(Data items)
*****

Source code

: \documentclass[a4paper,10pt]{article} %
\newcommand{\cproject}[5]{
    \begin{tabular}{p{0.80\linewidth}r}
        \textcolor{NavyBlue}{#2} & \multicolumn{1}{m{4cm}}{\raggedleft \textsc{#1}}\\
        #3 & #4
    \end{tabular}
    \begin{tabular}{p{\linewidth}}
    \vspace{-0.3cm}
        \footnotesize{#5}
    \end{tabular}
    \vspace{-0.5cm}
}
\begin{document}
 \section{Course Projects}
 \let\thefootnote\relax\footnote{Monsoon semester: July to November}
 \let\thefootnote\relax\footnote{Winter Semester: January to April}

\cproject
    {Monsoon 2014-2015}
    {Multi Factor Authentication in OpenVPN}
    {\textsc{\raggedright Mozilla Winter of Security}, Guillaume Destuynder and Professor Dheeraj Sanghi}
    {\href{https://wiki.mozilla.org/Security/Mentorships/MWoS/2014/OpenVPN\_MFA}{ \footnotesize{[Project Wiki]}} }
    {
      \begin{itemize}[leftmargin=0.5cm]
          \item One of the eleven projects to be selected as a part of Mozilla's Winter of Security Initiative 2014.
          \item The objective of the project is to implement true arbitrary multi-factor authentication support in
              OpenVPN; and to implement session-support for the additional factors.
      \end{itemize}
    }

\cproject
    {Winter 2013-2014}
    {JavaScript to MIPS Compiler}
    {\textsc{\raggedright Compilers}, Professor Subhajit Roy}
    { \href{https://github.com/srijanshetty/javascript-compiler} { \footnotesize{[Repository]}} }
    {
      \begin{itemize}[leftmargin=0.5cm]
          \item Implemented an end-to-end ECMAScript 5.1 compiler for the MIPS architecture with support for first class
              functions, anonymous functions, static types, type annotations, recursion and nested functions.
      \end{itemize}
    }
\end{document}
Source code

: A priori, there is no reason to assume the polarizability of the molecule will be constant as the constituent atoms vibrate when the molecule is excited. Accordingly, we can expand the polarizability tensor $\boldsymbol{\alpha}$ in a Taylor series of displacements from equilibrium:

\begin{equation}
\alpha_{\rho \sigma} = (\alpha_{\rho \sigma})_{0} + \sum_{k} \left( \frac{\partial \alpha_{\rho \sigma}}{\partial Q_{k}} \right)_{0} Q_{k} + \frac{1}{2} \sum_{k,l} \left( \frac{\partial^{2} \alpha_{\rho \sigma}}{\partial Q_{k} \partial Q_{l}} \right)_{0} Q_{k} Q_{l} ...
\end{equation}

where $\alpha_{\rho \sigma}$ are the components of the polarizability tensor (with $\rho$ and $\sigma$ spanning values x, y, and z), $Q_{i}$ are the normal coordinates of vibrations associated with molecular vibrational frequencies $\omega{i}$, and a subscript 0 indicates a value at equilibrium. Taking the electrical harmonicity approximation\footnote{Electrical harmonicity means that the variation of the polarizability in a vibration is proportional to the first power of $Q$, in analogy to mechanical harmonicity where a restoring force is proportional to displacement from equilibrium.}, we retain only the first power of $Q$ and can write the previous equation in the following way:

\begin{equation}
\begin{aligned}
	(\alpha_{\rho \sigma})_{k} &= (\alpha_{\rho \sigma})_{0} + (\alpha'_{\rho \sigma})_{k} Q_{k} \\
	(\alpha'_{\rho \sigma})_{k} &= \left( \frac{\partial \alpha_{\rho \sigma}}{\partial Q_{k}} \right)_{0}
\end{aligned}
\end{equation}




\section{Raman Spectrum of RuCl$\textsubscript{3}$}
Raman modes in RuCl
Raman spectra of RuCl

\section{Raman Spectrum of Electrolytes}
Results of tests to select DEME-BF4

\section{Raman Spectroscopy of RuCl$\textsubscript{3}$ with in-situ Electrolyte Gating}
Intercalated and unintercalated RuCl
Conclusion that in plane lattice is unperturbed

*****

Write out each line of the data above again, exactly as given.

Source code

: \documentclass[a4paper,10pt]{article} %
\newcommand{\cproject}[5]{
    \begin{tabular}{p{0.80\linewidth}r}
        \textcolor{NavyBlue}{#2} & \multicolumn{1}{m{4cm}}{\raggedleft \textsc{#1}}\\
        #3 & #4
    \end{tabular}
    \begin{tabular}{p{\linewidth}}
    \vspace{-0.3cm}
        \footnotesize{#5}
    \end{tabular}
    \vspace{-0.5cm}
}
\begin{document}
 \section{Course Projects}
 \let\thefootnote\relax\footnote{Monsoon semester: July to November}
 \let\thefootnote\relax\footnote{Winter Semester: January to April}

\cproject
    {Monsoon 2014-2015}
    {Multi Factor Authentication in OpenVPN}
    {\textsc{\raggedright Mozilla Winter of Security}, Guillaume Destuynder and Professor Dheeraj Sanghi}
    {\href{https://wiki.mozilla.org/Security/Mentorships/MWoS/2014/OpenVPN\_MFA}{ \footnotesize{[Project Wiki]}} }
    {
      \begin{itemize}[leftmargin=0.5cm]
          \item One of the eleven projects to be selected as a part of Mozilla's Winter of Security Initiative 2014.
          \item The objective of the project is to implement true arbitrary multi-factor authentication support in
              OpenVPN; and to implement session-support for the additional factors.
      \end{itemize}
    }

\cproject
    {Winter 2013-2014}
    {JavaScript to MIPS Compiler}
    {\textsc{\raggedright Compilers}, Professor Subhajit Roy}
    { \href{https://github.com/srijanshetty/javascript-compiler} { \footnotesize{[Repository]}} }
    {
      \begin{itemize}[leftmargin=0.5cm]
          \item Implemented an end-to-end ECMAScript 5.1 compiler for the MIPS architecture with support for first class
              functions, anonymous functions, static types, type annotations, recursion and nested functions.
      \end{itemize}
    }
\end{document}
Source code

: A priori, there is no reason to assume the polarizability of the molecule will be constant as the constituent atoms vibrate when the molecule is excited. Accordingly, we can expand the polarizability tensor $\boldsymbol{\alpha}$ in a Taylor series of displacements from equilibrium:

\begin{equation}
\alpha_{\rho \sigma} = (\alpha_{\rho \sigma})_{0} + \sum_{k} \left( \frac{\partial \alpha_{\rho \sigma}}{\partial Q_{k}} \right)_{0} Q_{k} + \frac{1}{2} \sum_{k,l} \left( \frac{\partial^{2} \alpha_{\rho \sigma}}{\partial Q_{k} \partial Q_{l}} \right)_{0} Q_{k} Q_{l} ...
\end{equation}

where $\alpha_{\rho \sigma}$ are the components of the polarizability tensor (with $\rho$ and $\sigma$ spanning values x, y, and z), $Q_{i}$ are the normal coordinates of vibrations associated with molecular vibrational frequencies $\omega{i}$, and a subscript 0 indicates a value at equilibrium. Taking the electrical harmonicity approximation\footnote{Electrical harmonicity means that the variation of the polarizability in a vibration is proportional to the first power of $Q$, in analogy to mechanical harmonicity where a restoring force is proportional to displacement from equilibrium.}, we retain only the first power of $Q$ and can write the previous equation in the following way:

\begin{equation}
\begin{aligned}
	(\alpha_{\rho \sigma})_{k} &= (\alpha_{\rho \sigma})_{0} + (\alpha'_{\rho \sigma})_{k} Q_{k} \\
	(\alpha'_{\rho \sigma})_{k} &= \left( \frac{\partial \alpha_{\rho \sigma}}{\partial Q_{k}} \right)_{0}
\end{aligned}
\end{equation}




\section{Raman Spectrum of RuCl$\textsubscript{3}$}
Raman modes in RuCl
Raman spectra of RuCl

\section{Raman Spectrum of Electrolytes}
Results of tests to select DEME-BF4

\section{Raman Spectroscopy of RuCl$\textsubscript{3}$ with in-situ Electrolyte Gating}
Intercalated and unintercalated RuCl
Conclusion that in plane lattice is unperturbed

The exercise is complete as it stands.